|  Malpractice Reform: A Bitter Pill for VictimsPortland Press Herald (Maine)
 June 1, 2003
 
 
 While liability premiums are certainly rising in about a dozen states, 
        in-depth studies by USA Today and Americans for Insurance Reform (AIR) 
        indicate conclusively that average jury awards, statistically flat since 
        1990, are not a significant contributing factor. Rather, the problem lies 
        in the foolish financial strategies of the medical-malpractice insurance 
        firms, which routinely invest collected premiums in what has become a 
        casino stock market, in order to add to their profits.
 
 Throughout the booming 1990s, insurers made 10 percent or more on their 
        investments; last year, they lost money or earned less than 2 percent. 

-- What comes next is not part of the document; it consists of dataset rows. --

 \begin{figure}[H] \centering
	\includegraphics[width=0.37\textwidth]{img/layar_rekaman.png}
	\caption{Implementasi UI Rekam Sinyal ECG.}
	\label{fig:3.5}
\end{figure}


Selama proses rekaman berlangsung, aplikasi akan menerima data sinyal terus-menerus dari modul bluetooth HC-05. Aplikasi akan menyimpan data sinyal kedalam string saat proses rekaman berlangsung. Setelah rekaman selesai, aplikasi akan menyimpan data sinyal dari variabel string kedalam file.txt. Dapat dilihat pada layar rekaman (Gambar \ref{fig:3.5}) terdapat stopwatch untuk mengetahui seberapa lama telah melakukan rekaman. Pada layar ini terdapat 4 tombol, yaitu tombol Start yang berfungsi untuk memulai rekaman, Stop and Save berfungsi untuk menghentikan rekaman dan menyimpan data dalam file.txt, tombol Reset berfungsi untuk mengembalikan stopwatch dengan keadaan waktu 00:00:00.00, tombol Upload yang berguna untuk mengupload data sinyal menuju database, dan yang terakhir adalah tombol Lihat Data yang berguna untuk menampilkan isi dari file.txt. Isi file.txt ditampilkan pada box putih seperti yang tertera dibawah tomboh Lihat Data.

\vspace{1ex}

        Their answer: Raise rates. Or, as major insurer The St. Paul Companies 
        has done, drop malpractice coverage, lobby for tort reform, contribute 
        to the GOP, and wait for a government cap on lawsuit damages before re-entering 
        the market. The problem for the insured: Those rising malpractice rates 
        are not adequately regulated by the states, which are theoretically responsible 
        for insurance oversight. AIR, a coalition of nearly 100 consumer groups, 
        offers a sensible three-part solution:
 
 More meaningful insurance disclosure laws;
 
 Stronger control over insurance rates by state commissions;
 
 Prevention of monopoly pricing by repeal of the insurance industry's federal 
        antitrust exemption under the 1945 McCarran-Ferguson Act.
 
 
 
 The current liability-insurance "crisis" is the third of the 
        past 30 years, following others that arose in the mid-1970s and mid-1980s.